Perfection is impossible. That doesn’t mean we should give up on it. But we should have a clear idea of just what we’re striving for.Peter Lovett wrote:I suppose what I am saying in a long-winded way is that my practice sessions are not a search for perfection as I doubt that at my age I will ever be able to achieve that but they are a search for being a musician. I could not embrace the "play it 5 times perfectly then move on" school of thought (didn't Sor or was it Tarrega play something 50 times without a mistake before he moved on) because there is no guarantee that the 6th time will fall apart. Nor am I practicing as though its a performance. Its not, there are times I am going to play something over and over to get a muscle-memory because its new. Thats not a performance, but musically, well yes, that is what I am trying for.
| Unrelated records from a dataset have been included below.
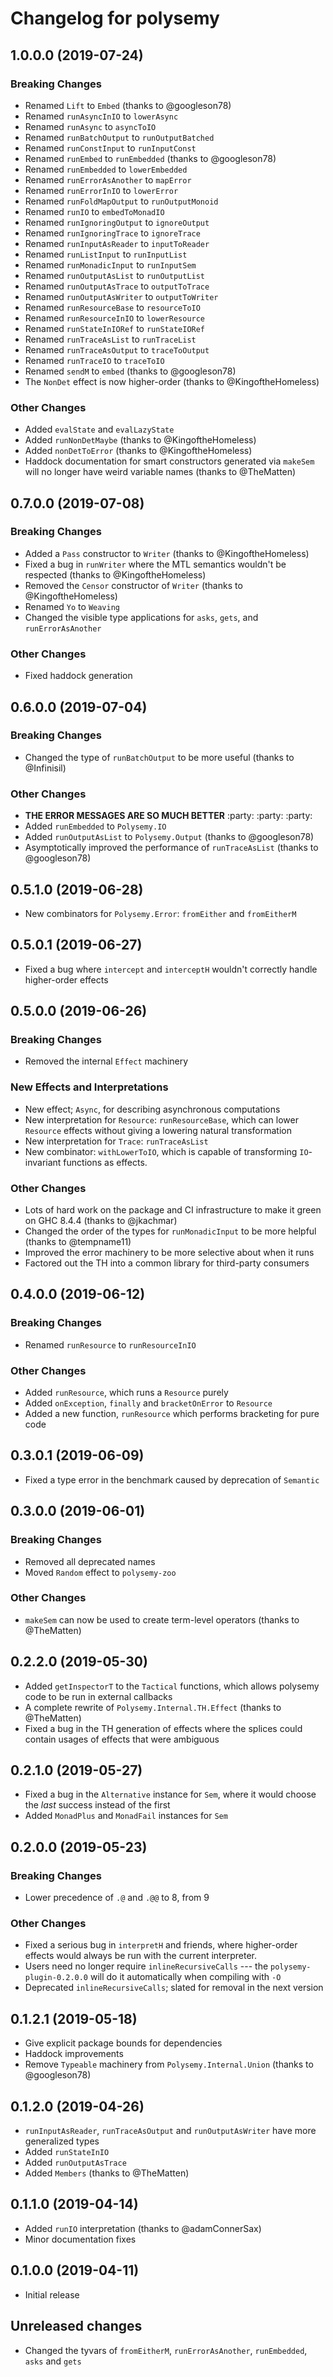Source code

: # Changelog for polysemy

## 1.0.0.0 (2019-07-24)

### Breaking Changes

- Renamed `Lift`  to `Embed` (thanks to @googleson78)
- Renamed `runAsyncInIO` to `lowerAsync`
- Renamed `runAsync` to `asyncToIO`
- Renamed `runBatchOutput` to `runOutputBatched`
- Renamed `runConstInput` to `runInputConst`
- Renamed `runEmbed` to `runEmbedded` (thanks to @googleson78)
- Renamed `runEmbedded` to `lowerEmbedded`
- Renamed `runErrorAsAnother` to `mapError`
- Renamed `runErrorInIO` to `lowerError`
- Renamed `runFoldMapOutput` to `runOutputMonoid`
- Renamed `runIO` to `embedToMonadIO`
- Renamed `runIgnoringOutput` to `ignoreOutput`
- Renamed `runIgnoringTrace` to `ignoreTrace`
- Renamed `runInputAsReader` to `inputToReader`
- Renamed `runListInput` to `runInputList`
- Renamed `runMonadicInput` to `runInputSem`
- Renamed `runOutputAsList` to `runOutputList`
- Renamed `runOutputAsTrace` to `outputToTrace`
- Renamed `runOutputAsWriter` to `outputToWriter`
- Renamed `runResourceBase` to `resourceToIO`
- Renamed `runResourceInIO` to `lowerResource`
- Renamed `runStateInIORef` to `runStateIORef`
- Renamed `runTraceAsList` to `runTraceList`
- Renamed `runTraceAsOutput` to `traceToOutput`
- Renamed `runTraceIO` to `traceToIO`
- Renamed `sendM` to `embed` (thanks to @googleson78)
- The `NonDet` effect is now higher-order (thanks to @KingoftheHomeless)

### Other Changes

- Added `evalState` and `evalLazyState`
- Added `runNonDetMaybe` (thanks to @KingoftheHomeless)
- Added `nonDetToError` (thanks to @KingoftheHomeless)
- Haddock documentation for smart constructors generated via `makeSem` will no
    longer have weird variable names (thanks to @TheMatten)


## 0.7.0.0 (2019-07-08)

### Breaking Changes

- Added a `Pass` constructor to `Writer` (thanks to @KingoftheHomeless)
- Fixed a bug in `runWriter` where the MTL semantics wouldn't be respected (thanks to @KingoftheHomeless)
- Removed the `Censor` constructor of `Writer` (thanks to @KingoftheHomeless)
- Renamed `Yo` to `Weaving`
- Changed the visible type applications for `asks`, `gets`, and `runErrorAsAnother`

### Other Changes

- Fixed haddock generation

## 0.6.0.0 (2019-07-04)

### Breaking Changes

- Changed the type of `runBatchOutput` to be more useful (thanks to @Infinisil)

### Other Changes

- **THE ERROR MESSAGES ARE SO MUCH BETTER** :party: :party: :party:
- Added `runEmbedded` to `Polysemy.IO`
- Added `runOutputAsList` to `Polysemy.Output` (thanks to @googleson78)
- Asymptotically improved the performance of `runTraceAsList` (thanks to
    @googleson78)

## 0.5.1.0 (2019-06-28)

- New combinators for `Polysemy.Error`: `fromEither` and `fromEitherM`

## 0.5.0.1 (2019-06-27)

- Fixed a bug where `intercept` and `interceptH` wouldn't correctly handle
    higher-order effects

## 0.5.0.0 (2019-06-26)

### Breaking Changes

- Removed the internal `Effect` machinery

### New Effects and Interpretations

- New effect; `Async`, for describing asynchronous computations
- New interpretation for `Resource`: `runResourceBase`, which can lower
    `Resource` effects without giving a lowering natural transformation
- New interpretation for `Trace`: `runTraceAsList`
- New combinator: `withLowerToIO`, which is capable of transforming
    `IO`-invariant functions as effects.

### Other Changes

- Lots of hard work on the package and CI infrastructure to make it green on
    GHC 8.4.4 (thanks to @jkachmar)
- Changed the order of the types for `runMonadicInput` to be more helpful
    (thanks to @tempname11)
- Improved the error machinery to be more selective about when it runs
- Factored out the TH into a common library for third-party consumers

## 0.4.0.0 (2019-06-12)

### Breaking Changes

- Renamed `runResource` to `runResourceInIO`

### Other Changes

- Added `runResource`, which runs a `Resource` purely
- Added `onException`, `finally` and `bracketOnError` to `Resource`
- Added a new function, `runResource` which performs bracketing for pure code

## 0.3.0.1 (2019-06-09)

- Fixed a type error in the benchmark caused by deprecation of `Semantic`

## 0.3.0.0 (2019-06-01)

### Breaking Changes

- Removed all deprecated names
- Moved `Random` effect to `polysemy-zoo`

### Other Changes

- `makeSem` can now be used to create term-level operators (thanks to
    @TheMatten)

## 0.2.2.0 (2019-05-30)

- Added `getInspectorT` to the `Tactical` functions, which allows polysemy code
    to be run in external callbacks
- A complete rewrite of `Polysemy.Internal.TH.Effect` (thanks to @TheMatten)
- Fixed a bug in the TH generation of effects where the splices could contain
    usages of effects that were ambiguous

## 0.2.1.0 (2019-05-27)

- Fixed a bug in the `Alternative` instance for `Sem`, where it would choose the
    *last* success instead of the first
- Added `MonadPlus` and `MonadFail` instances for `Sem`

## 0.2.0.0 (2019-05-23)

### Breaking Changes

- Lower precedence of `.@` and `.@@` to 8, from 9

### Other Changes

- Fixed a serious bug in `interpretH` and friends, where higher-order effects
    would always be run with the current interpreter.
- Users need no longer require `inlineRecursiveCalls` --- the
    `polysemy-plugin-0.2.0.0` will do  it automatically when compiling with `-O`
- Deprecated `inlineRecursiveCalls`; slated for removal in the next version

## 0.1.2.1 (2019-05-18)

- Give explicit package bounds for dependencies
- Haddock improvements
- Remove `Typeable` machinery from `Polysemy.Internal.Union` (thanks to
    @googleson78)

## 0.1.2.0 (2019-04-26)

- `runInputAsReader`, `runTraceAsOutput` and `runOutputAsWriter` have more
    generalized types
- Added `runStateInIO`
- Added `runOutputAsTrace`
- Added `Members` (thanks to @TheMatten)


## 0.1.1.0 (2019-04-14)

- Added `runIO` interpretation (thanks to @adamConnerSax)
- Minor documentation fixes


## 0.1.0.0 (2019-04-11)

- Initial release

## Unreleased changes

- Changed the tyvars of `fromEitherM`, `runErrorAsAnother`, `runEmbedded`,
  `asks` and `gets`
When I was young, I got interested in making my own telescope. (Alas, I never did it.) Reading about grinding and polishing a mirror for a reflector telescope, I encountered something called the “one-fourth wave rule.” It states that if an optical surface is polished to be accurate within one-fourth of a wavelength of light, then for practical purposes it’s perfect. In sum, it’s a threshold. Once you’re there, you needn’t push for anything more. To do so invokes the law of diminishing returns.
This is a good idea for musicians. Of course we need to refine our playing. But we also need our own version of the one-fourth wave rule. There’s a threshold that, once we reach it, then we’re by any reasonable standard playing as though perfect. In fact, beavering away past this threshold is self-defeating. First, extreme perfectionism is a black hole, destroying all that fall into it. Second, perfection pushed too far enervates all that makes a performance alive. I’ve noticed that my favorite players—Julian Bream in his prime, for example—aren’t the cleanest. Great playing always embraces the element of chance. Not everything can be planned, nor should it be. Smart performing artists learn to live with uncertainty.
I’m not arguing that we toss perfection in the bin. Nor is this an excuse for sloppy playing. Rather, we need a definition of perfection that comprises more than marksmanship. Like everything we work at in music, perfection is a evolving goal. The more we explore it, the more interesting it becomes.